BIOGRAFÍA JOSÉ LUIS FERNÁNDEZ

El escultor José Luís Fernández nace en Oviedo en el año 1943. Desde muy joven entra en contacto con el oficio de la escultura junto a sus tíos Carlos y Luis Fernández, maestros en la talla en madera. De aquella experiencia en el taller nacen sus dos primeras tallas de aspecto románico para la iglesia Santa María de Narzana (Asturias). Desde entonces, José Luis Fernández no ha dejado de trabajar la escultura y de conquistar un estilo propio característico.
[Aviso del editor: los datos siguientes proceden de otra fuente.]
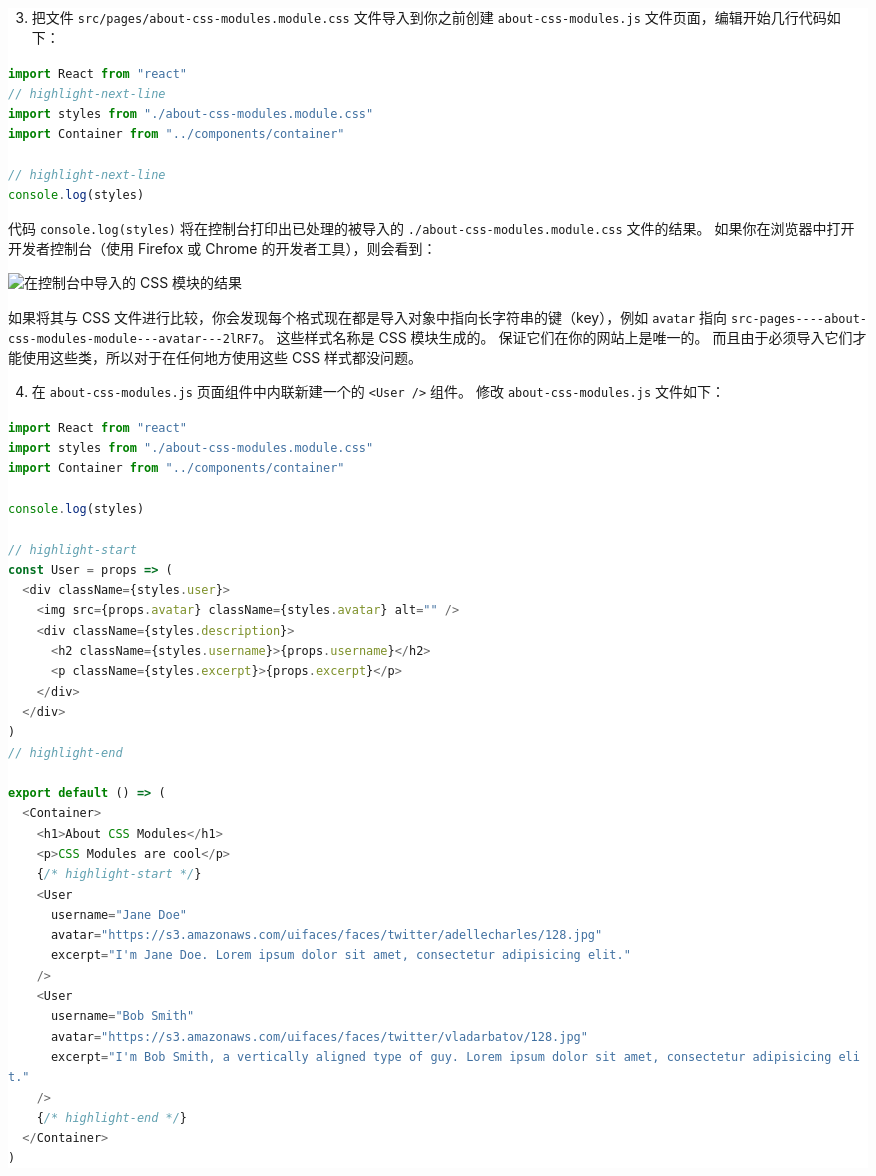 3. 把文件 `src/pages/about-css-modules.module.css` 文件导入到你之前创建 `about-css-modules.js` 文件页面，编辑开始几行代码如下：

```javascript:title=src/pages/about-css-modules.js
import React from "react"
// highlight-next-line
import styles from "./about-css-modules.module.css"
import Container from "../components/container"

// highlight-next-line
console.log(styles)
```

代码 `console.log(styles)` 将在控制台打印出已处理的被导入的 `./about-css-modules.module.css` 文件的结果。 如果你在浏览器中打开开发者控制台（使用 Firefox 或 Chrome 的开发者工具），则会看到：

![在控制台中导入的 CSS 模块的结果](https://github.com/gatsbyjs/gatsby/raw/master/docs/tutorial/part-two/css-modules-console.png)

如果将其与 CSS 文件进行比较，你会发现每个格式现在都是导入对象中指向长字符串的键（key），例如 `avatar` 指向 `src-pages----about-css-modules-module---avatar---2lRF7`。 这些样式名称是 CSS 模块生成的。 保证它们在你的网站上是唯一的。 而且由于必须导入它们才能使用这些类，所以对于在任何地方使用这些 CSS 样式都没问题。

4. 在 `about-css-modules.js` 页面组件中内联新建一个的 `<User />` 组件。 修改 `about-css-modules.js` 文件如下：

```jsx:title=src/pages/about-css-modules.js
import React from "react"
import styles from "./about-css-modules.module.css"
import Container from "../components/container"

console.log(styles)

// highlight-start
const User = props => (
  <div className={styles.user}>
    <img src={props.avatar} className={styles.avatar} alt="" />
    <div className={styles.description}>
      <h2 className={styles.username}>{props.username}</h2>
      <p className={styles.excerpt}>{props.excerpt}</p>
    </div>
  </div>
)
// highlight-end

export default () => (
  <Container>
    <h1>About CSS Modules</h1>
    <p>CSS Modules are cool</p>
    {/* highlight-start */}
    <User
      username="Jane Doe"
      avatar="https://s3.amazonaws.com/uifaces/faces/twitter/adellecharles/128.jpg"
      excerpt="I'm Jane Doe. Lorem ipsum dolor sit amet, consectetur adipisicing elit."
    />
    <User
      username="Bob Smith"
      avatar="https://s3.amazonaws.com/uifaces/faces/twitter/vladarbatov/128.jpg"
      excerpt="I'm Bob Smith, a vertically aligned type of guy. Lorem ipsum dolor sit amet, consectetur adipisicing elit."
    />
    {/* highlight-end */}
  </Container>
)
```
Su primer estudio es una buhardilla en la Casa de España en Oviedo, donde comparte espacio con los pintores Carlos Sierra y Miguel Ángel Lombardía. A los 18 años decide trasladarse a Madrid con la idea de viajar posteriormente a París. Madrid le atrapa y alejado de las escuelas y facultades de bellas artes, se forma con los grandes maestros del momento. Se pone al servicio de Juan de Ávalos, Ramón Lapayese, Enrique Pérez Comendador, José Planes y también de Antonio Suárez, cuya escultura trasladará a obras de arquitectura urbana. Sin embargo, desde un principio tiene su taller en Vallecas, donde genera paralelamente su obra y su propia personalidad escultórica. Las relaciones con otros creadores que establece en la década de los 60, nacen de sus intensas sesiones de dibujo en el Círculo de Bellas Artes, donde conoce a sus compañeros de generación Eduardo Naranjo, Miguel Ángel Calleja y Cristóbal Toral.
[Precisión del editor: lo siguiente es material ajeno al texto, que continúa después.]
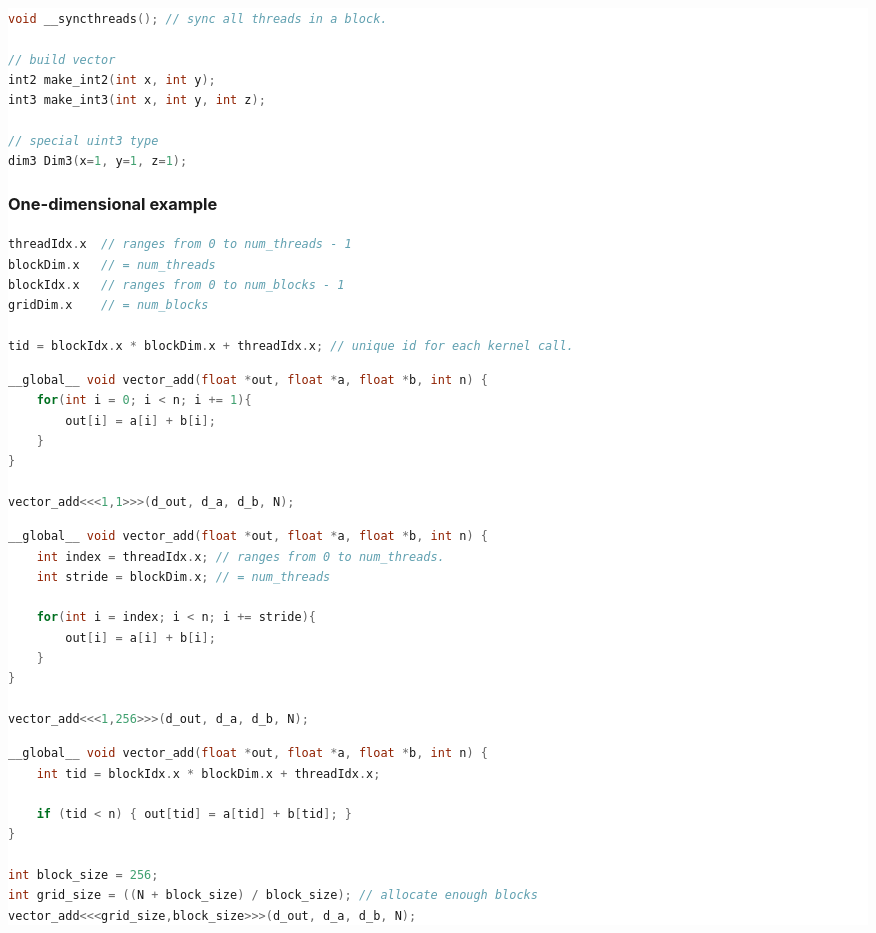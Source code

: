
 ```c
void __syncthreads(); // sync all threads in a block.

// build vector 
int2 make_int2(int x, int y);
int3 make_int3(int x, int y, int z);

// special uint3 type
dim3 Dim3(x=1, y=1, z=1);
```





### One-dimensional example

```c
threadIdx.x  // ranges from 0 to num_threads - 1
blockDim.x   // = num_threads
blockIdx.x   // ranges from 0 to num_blocks - 1
gridDim.x    // = num_blocks

tid = blockIdx.x * blockDim.x + threadIdx.x; // unique id for each kernel call.
```

```c
__global__ void vector_add(float *out, float *a, float *b, int n) {
    for(int i = 0; i < n; i += 1){
        out[i] = a[i] + b[i];
    }
}

vector_add<<<1,1>>>(d_out, d_a, d_b, N);
```

```c
__global__ void vector_add(float *out, float *a, float *b, int n) {
    int index = threadIdx.x; // ranges from 0 to num_threads.
    int stride = blockDim.x; // = num_threads

    for(int i = index; i < n; i += stride){
        out[i] = a[i] + b[i];
    }
}

vector_add<<<1,256>>>(d_out, d_a, d_b, N);
```

```c
__global__ void vector_add(float *out, float *a, float *b, int n) {
    int tid = blockIdx.x * blockDim.x + threadIdx.x;
    
    if (tid < n) { out[tid] = a[tid] + b[tid]; }
}

int block_size = 256;
int grid_size = ((N + block_size) / block_size); // allocate enough blocks
vector_add<<<grid_size,block_size>>>(d_out, d_a, d_b, N);
```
Como miembro de la generación, a caballo entre el Grupo El Paso y la revolución cultural de los ochenta de la Movida madrileña, su obra se desarrolla en una constante tensión entre la figuración y la abstracción. Si sus inicios tienen un tono claramente figurativo, durante los años 60 y principios de los 70 evoluciona hacia un equilibrio entre la abstracción más radical y la figuración, que bajo diferentes formas, se mantiene hasta hoy.

En el año 1972 animado por su hermano Enrique Fernández, deciden montar conjuntamente una fundición y taller de escultura a la que llaman ESFINGE y que a día de hoy, se ha convertido en una de las mejores fundiciones especializadas en escultura. Un año después, conoce en el Café Gijón a Marisol Fernández Pérez con la que se casa ese mismo año, y con quien tiene en 1975 a su hijo Sergio. Durante estos años el escultor se relaciona con periodistas, arquitectos, cineastas, poetas, amantes del arte, etc. en puntos de encuentro en Madrid como la galería Balboa 13.

En la década de los 80 la obra de José Luís Fernández experimenta una gran transformación. Comienza a trabajar con espirales, péndulos, personajes que buscan el equilibrio mediante plomadas, alusiones a la muerte que enraízan con su gusto por las osamentas en forma de cráneos. Gran parte de esta obra permanece desconocida incluso para aquellos familiarizados con su escultura. Además en esta época recibe el encargo de realizar la conocida estatuilla de los Premios Goya de cine, que continúa haciendo hasta la actualidad. En el 1980 nace su hijo Cristóbal y un año después su hija Natalia.

En los años 90 la fundición ESFINGE amplia su tamaño y se traslada a Torrejón de Ardoz, coincidiendo con uno de los momentos más importantes de la trayectoria del escultor, la exposición antológica “Treinta años de escultura” organizada en el Centro de Arte Moderno Ciudad de Oviedo, a raíz de la cual recibe el encargo de ampliar en bronce una de sus piezas más importantes “La Pensadora” situada frente al Teatro Campoamor, en pleno centro de la ciudad de Oviedo.

El estilo escultórico de José Luis Fernández varía según las épocas pero conserva la constante en el trabajo orgánico sobre el material (maderas, piedras, metales, resinas,…) sobre el que ha ejercido siempre una gran maestría. José Luis Fernández es un escultor alejado del trabajo conceptual, que siempre ha apostado por la acción directa sobre la materia escultórica. Su obra supone una muestra y un documento importante de lo que ha sido el desarrollo escultórico en España desde los años 60 hasta la actualidad.